▶ [Exercise goal] Exactly those lines running from the one containing "Update an existing ranker instance" to the end of the material are to be printed, and no others.
*** Opening of Supplied information ***
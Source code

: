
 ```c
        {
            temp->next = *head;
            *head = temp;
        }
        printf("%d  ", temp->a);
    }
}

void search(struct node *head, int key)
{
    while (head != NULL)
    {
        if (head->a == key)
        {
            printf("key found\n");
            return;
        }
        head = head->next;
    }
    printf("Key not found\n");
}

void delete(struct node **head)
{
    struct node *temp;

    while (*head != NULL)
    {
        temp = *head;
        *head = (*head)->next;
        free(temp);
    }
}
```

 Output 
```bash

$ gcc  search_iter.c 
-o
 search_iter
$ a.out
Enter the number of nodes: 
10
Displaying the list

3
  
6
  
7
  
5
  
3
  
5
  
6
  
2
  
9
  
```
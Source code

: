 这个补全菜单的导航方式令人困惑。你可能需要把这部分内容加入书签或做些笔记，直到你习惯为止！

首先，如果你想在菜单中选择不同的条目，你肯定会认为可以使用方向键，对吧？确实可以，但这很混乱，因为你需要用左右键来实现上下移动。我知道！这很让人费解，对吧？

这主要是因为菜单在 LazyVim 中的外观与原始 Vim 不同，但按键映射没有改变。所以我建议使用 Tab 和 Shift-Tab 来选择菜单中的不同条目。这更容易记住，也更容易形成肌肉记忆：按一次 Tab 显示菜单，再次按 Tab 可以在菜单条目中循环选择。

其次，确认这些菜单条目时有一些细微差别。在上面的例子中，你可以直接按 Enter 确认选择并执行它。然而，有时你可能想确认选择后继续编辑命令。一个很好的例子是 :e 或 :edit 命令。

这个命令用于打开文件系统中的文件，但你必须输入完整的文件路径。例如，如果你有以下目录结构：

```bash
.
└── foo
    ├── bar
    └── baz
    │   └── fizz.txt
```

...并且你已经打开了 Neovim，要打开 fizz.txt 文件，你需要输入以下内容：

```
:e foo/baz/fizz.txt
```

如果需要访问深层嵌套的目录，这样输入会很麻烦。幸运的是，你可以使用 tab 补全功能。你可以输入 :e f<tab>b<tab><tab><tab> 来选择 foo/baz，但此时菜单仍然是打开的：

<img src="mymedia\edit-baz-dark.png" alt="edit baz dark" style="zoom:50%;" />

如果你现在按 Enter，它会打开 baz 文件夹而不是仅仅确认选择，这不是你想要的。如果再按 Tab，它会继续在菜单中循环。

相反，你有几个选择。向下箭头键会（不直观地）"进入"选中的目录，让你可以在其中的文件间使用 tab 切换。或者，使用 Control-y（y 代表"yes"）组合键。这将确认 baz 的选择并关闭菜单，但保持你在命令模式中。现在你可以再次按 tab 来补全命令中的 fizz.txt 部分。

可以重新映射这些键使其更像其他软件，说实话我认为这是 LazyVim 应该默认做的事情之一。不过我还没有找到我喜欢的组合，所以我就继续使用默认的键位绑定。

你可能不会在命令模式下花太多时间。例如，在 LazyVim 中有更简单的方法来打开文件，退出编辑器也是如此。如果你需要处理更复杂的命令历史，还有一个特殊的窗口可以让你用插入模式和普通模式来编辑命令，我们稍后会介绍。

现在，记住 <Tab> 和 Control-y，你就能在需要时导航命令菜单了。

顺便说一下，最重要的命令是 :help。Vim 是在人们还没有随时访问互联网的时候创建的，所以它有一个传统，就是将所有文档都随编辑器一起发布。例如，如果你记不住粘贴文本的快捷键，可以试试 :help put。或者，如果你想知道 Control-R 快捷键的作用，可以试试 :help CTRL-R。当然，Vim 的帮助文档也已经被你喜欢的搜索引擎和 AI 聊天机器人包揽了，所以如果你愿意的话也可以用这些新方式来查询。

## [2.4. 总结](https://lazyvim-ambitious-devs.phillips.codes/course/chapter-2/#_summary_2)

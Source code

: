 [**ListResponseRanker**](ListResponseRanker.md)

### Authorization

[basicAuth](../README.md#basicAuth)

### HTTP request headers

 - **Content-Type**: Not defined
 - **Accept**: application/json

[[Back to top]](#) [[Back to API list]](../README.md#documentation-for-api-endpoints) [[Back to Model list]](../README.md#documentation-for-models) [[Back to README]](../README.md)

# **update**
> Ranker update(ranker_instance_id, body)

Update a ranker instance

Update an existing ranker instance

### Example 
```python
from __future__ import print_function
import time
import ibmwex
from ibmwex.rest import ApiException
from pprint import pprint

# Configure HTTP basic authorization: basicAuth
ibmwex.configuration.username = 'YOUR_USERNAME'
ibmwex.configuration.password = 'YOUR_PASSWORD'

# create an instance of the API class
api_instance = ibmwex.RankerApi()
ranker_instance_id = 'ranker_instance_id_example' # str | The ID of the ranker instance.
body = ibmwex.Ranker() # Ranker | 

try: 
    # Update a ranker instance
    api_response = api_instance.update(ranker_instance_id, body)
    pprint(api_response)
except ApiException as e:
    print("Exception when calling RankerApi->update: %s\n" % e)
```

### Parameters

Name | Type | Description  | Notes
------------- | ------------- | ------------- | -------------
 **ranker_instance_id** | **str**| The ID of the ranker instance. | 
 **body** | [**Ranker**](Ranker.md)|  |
*** Close of Supplied information ***
▶ [Solution]
Update an existing ranker instance

### Example 
```python
from __future__ import print_function
import time
import ibmwex
from ibmwex.rest import ApiException
from pprint import pprint

# Configure HTTP basic authorization: basicAuth
ibmwex.configuration.username = 'YOUR_USERNAME'
ibmwex.configuration.password = 'YOUR_PASSWORD'

# create an instance of the API class
api_instance = ibmwex.RankerApi()
ranker_instance_id = 'ranker_instance_id_example' # str | The ID of the ranker instance.
body = ibmwex.Ranker() # Ranker | 

try: 
    # Update a ranker instance
    api_response = api_instance.update(ranker_instance_id, body)
    pprint(api_response)
except ApiException as e:
    print("Exception when calling RankerApi->update: %s\n" % e)
```

### Parameters

Name | Type | Description  | Notes
------------- | ------------- | ------------- | -------------
 **ranker_instance_id** | **str**| The ID of the ranker instance. | 
 **body** | [**Ranker**](Ranker.md)|  |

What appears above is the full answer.